### WHAT THE TASK REQUIRES
Every line from the one with "all cpu information" to the one with "0x00000001: 0x000906a3 0x11800800", including those two, is to be copied exactly; all other lines of the entries below are left out.

### SOURCE DATA

==========

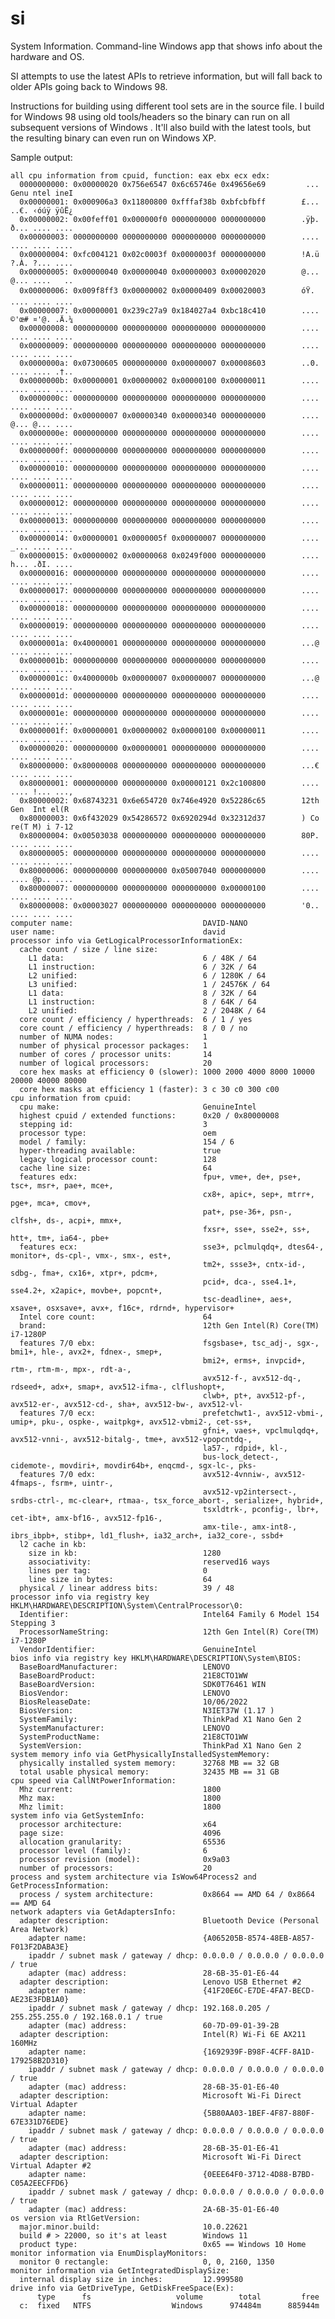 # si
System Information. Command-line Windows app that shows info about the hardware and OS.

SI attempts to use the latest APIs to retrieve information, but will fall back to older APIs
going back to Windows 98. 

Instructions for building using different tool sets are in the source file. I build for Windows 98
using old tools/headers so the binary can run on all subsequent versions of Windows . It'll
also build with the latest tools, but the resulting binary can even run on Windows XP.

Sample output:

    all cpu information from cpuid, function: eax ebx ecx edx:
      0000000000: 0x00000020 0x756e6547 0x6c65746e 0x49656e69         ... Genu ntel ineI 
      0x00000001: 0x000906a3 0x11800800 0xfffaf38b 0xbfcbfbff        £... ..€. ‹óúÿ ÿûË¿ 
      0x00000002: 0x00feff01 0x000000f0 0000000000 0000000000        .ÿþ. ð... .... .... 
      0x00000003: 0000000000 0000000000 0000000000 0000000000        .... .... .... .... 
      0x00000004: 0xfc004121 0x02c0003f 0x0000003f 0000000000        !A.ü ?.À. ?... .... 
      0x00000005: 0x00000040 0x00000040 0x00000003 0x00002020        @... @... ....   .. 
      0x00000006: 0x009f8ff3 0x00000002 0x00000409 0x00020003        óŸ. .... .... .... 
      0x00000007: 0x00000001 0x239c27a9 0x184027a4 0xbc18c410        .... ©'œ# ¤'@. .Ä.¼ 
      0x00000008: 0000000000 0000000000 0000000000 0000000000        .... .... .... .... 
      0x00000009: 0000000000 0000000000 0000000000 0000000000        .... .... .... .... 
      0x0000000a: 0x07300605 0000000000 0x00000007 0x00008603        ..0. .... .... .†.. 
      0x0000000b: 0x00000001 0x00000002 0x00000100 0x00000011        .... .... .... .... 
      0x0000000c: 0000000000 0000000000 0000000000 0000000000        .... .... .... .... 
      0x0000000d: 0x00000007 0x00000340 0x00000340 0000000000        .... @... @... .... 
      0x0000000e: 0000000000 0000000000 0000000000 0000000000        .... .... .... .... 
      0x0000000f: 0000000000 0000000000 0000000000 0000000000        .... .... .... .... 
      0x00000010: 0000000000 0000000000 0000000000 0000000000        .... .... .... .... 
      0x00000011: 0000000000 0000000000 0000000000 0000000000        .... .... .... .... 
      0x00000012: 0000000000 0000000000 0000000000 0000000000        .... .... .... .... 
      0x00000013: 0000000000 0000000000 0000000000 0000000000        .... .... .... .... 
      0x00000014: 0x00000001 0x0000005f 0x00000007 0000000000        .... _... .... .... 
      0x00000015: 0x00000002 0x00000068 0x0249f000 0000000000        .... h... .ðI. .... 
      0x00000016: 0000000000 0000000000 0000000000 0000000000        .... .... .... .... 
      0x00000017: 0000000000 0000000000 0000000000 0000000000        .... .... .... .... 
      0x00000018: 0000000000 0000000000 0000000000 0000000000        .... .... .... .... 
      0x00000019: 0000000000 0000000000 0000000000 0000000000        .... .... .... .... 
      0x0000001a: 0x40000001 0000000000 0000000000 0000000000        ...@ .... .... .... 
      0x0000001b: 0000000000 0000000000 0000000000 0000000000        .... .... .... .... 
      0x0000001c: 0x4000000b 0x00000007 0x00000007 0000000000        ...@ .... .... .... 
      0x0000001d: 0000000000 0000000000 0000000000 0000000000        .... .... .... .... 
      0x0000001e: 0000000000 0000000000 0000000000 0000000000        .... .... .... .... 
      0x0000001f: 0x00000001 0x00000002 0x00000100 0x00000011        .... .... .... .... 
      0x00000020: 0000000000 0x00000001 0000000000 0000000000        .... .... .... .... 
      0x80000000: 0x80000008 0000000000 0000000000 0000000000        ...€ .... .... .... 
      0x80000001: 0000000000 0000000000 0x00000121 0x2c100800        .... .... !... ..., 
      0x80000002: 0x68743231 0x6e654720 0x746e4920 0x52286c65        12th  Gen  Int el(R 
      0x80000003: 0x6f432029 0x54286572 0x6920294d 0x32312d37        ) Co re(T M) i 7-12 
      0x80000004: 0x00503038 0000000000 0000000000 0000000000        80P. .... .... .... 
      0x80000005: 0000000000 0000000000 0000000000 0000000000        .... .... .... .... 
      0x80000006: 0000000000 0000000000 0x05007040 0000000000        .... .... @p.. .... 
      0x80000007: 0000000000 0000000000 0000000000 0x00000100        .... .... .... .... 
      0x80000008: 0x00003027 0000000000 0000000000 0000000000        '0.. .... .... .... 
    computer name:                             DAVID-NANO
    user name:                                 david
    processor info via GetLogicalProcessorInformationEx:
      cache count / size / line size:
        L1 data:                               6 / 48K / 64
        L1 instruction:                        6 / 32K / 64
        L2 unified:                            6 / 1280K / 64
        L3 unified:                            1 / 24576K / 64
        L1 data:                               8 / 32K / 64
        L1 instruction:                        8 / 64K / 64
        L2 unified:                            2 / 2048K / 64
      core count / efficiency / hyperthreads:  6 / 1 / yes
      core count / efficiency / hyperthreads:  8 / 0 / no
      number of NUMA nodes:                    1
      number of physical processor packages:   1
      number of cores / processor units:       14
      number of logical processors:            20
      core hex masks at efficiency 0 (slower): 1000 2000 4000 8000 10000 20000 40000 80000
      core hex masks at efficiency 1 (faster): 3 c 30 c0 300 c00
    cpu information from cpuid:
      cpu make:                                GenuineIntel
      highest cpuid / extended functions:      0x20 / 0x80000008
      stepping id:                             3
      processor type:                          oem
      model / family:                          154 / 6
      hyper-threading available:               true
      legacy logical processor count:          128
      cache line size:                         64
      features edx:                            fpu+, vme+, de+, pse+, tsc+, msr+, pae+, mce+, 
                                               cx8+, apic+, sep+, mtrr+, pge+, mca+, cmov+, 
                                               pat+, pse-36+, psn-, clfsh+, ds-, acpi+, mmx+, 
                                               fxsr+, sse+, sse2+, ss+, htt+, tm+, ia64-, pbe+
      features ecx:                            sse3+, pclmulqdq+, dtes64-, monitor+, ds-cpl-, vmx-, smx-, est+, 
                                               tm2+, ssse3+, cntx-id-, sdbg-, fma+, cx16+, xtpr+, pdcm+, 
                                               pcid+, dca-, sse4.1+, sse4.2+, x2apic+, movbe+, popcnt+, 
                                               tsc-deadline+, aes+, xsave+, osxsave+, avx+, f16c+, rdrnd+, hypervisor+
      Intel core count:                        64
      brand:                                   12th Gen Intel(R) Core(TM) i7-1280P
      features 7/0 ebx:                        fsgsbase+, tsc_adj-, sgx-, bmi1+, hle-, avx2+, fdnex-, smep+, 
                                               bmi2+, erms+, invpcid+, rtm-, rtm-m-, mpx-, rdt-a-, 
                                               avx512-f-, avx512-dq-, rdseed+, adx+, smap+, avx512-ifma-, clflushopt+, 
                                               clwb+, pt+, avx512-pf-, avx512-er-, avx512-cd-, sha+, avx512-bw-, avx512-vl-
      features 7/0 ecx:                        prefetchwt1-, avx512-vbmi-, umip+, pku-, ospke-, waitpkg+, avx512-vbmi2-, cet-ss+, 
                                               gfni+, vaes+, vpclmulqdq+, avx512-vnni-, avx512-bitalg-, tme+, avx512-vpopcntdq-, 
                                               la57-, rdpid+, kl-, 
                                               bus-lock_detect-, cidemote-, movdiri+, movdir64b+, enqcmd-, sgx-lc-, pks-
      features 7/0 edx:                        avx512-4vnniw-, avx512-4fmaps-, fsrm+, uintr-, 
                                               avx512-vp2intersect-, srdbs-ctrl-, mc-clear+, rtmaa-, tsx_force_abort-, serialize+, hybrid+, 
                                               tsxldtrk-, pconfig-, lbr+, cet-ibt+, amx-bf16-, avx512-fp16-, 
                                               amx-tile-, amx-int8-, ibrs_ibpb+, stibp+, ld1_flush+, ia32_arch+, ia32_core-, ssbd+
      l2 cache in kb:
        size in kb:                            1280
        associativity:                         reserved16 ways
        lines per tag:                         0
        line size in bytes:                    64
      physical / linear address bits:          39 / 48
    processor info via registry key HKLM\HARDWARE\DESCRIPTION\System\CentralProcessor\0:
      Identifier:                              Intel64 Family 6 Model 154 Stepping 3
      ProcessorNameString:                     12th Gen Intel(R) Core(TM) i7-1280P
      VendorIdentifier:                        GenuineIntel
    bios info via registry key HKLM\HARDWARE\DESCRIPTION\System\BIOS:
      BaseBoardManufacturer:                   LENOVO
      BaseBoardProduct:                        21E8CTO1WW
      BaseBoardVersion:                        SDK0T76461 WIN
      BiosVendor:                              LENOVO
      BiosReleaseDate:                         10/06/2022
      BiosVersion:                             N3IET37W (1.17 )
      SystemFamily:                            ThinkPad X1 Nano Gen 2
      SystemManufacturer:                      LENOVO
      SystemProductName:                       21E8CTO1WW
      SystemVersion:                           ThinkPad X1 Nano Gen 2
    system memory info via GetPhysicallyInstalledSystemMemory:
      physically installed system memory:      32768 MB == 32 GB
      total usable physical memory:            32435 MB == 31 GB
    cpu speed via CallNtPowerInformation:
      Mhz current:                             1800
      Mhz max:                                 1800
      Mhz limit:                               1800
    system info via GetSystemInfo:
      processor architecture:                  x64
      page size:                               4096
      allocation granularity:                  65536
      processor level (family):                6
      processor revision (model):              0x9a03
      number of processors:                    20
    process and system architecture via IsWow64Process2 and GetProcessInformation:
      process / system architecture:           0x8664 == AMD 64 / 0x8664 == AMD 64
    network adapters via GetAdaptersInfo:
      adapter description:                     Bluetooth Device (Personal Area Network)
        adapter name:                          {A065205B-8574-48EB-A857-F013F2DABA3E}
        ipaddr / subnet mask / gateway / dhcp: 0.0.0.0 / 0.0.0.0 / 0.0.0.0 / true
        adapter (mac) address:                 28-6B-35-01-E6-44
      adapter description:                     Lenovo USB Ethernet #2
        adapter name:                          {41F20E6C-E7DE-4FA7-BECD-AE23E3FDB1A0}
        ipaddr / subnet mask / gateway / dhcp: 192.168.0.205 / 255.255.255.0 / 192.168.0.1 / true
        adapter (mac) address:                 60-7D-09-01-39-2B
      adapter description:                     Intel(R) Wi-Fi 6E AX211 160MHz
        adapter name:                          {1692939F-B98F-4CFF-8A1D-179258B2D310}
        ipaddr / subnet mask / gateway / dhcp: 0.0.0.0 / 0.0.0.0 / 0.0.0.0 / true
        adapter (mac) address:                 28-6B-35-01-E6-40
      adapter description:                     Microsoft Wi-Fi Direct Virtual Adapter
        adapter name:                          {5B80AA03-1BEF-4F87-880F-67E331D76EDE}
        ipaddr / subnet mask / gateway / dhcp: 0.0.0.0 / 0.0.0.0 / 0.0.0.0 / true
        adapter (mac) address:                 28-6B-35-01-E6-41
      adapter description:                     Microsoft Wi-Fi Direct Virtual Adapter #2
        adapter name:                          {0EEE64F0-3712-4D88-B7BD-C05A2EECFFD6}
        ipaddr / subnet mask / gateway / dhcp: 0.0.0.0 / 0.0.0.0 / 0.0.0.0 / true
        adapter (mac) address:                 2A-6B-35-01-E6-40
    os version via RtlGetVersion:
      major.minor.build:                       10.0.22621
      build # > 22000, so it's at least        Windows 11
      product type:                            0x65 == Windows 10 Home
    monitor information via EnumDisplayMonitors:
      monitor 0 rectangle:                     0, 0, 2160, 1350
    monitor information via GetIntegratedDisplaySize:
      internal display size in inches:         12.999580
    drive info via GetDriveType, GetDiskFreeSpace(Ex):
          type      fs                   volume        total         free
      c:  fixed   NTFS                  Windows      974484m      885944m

==========

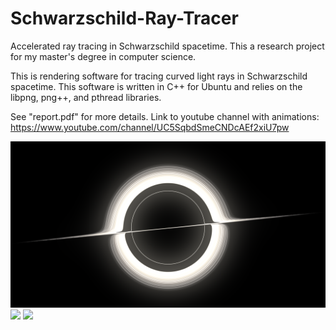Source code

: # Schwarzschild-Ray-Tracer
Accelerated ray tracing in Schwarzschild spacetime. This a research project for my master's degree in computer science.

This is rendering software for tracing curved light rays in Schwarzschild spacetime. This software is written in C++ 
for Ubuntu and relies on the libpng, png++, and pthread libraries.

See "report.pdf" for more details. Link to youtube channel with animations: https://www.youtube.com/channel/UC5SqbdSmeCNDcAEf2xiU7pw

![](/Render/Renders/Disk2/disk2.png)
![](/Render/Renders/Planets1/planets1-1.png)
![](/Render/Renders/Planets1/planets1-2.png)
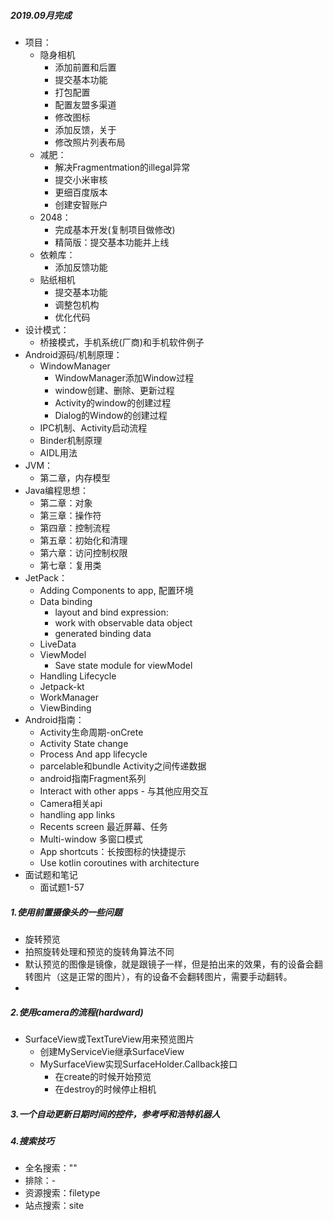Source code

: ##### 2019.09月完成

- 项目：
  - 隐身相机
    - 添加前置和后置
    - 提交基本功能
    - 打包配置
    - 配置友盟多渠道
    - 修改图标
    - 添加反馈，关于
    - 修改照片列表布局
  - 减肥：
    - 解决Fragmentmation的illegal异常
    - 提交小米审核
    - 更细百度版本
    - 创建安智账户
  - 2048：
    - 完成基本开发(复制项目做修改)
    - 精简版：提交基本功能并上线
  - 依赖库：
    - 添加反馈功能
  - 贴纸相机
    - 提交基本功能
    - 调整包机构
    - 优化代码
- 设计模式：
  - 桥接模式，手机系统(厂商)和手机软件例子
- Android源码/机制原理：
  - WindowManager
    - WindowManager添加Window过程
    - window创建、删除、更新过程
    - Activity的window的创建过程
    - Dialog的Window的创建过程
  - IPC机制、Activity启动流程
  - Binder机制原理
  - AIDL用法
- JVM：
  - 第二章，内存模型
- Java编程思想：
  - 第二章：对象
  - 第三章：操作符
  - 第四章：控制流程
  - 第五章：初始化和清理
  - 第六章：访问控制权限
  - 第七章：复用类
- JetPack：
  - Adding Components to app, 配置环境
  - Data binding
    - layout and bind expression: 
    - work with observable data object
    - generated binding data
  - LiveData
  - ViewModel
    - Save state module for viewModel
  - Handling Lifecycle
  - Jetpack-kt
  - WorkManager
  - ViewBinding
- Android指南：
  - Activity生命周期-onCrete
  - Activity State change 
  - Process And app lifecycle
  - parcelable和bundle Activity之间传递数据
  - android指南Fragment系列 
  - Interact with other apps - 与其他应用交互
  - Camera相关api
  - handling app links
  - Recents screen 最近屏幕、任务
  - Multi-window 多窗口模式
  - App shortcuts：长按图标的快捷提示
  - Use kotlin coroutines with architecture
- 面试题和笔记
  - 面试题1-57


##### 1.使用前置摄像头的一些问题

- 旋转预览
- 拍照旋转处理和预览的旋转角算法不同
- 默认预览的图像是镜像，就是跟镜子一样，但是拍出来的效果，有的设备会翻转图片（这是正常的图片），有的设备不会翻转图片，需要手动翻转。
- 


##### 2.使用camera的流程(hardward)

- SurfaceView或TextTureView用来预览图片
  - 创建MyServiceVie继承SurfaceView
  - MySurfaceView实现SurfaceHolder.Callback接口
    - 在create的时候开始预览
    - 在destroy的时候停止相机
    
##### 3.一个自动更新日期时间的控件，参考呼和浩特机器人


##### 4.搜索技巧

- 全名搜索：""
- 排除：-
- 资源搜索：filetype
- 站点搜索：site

==========

### THE COMPLETED TASK
    all cpu information from cpuid, function: eax ebx ecx edx:
      0000000000: 0x00000020 0x756e6547 0x6c65746e 0x49656e69         ... Genu ntel ineI 
      0x00000001: 0x000906a3 0x11800800 0xfffaf38b 0xbfcbfbff        £... ..€. ‹óúÿ ÿûË¿ 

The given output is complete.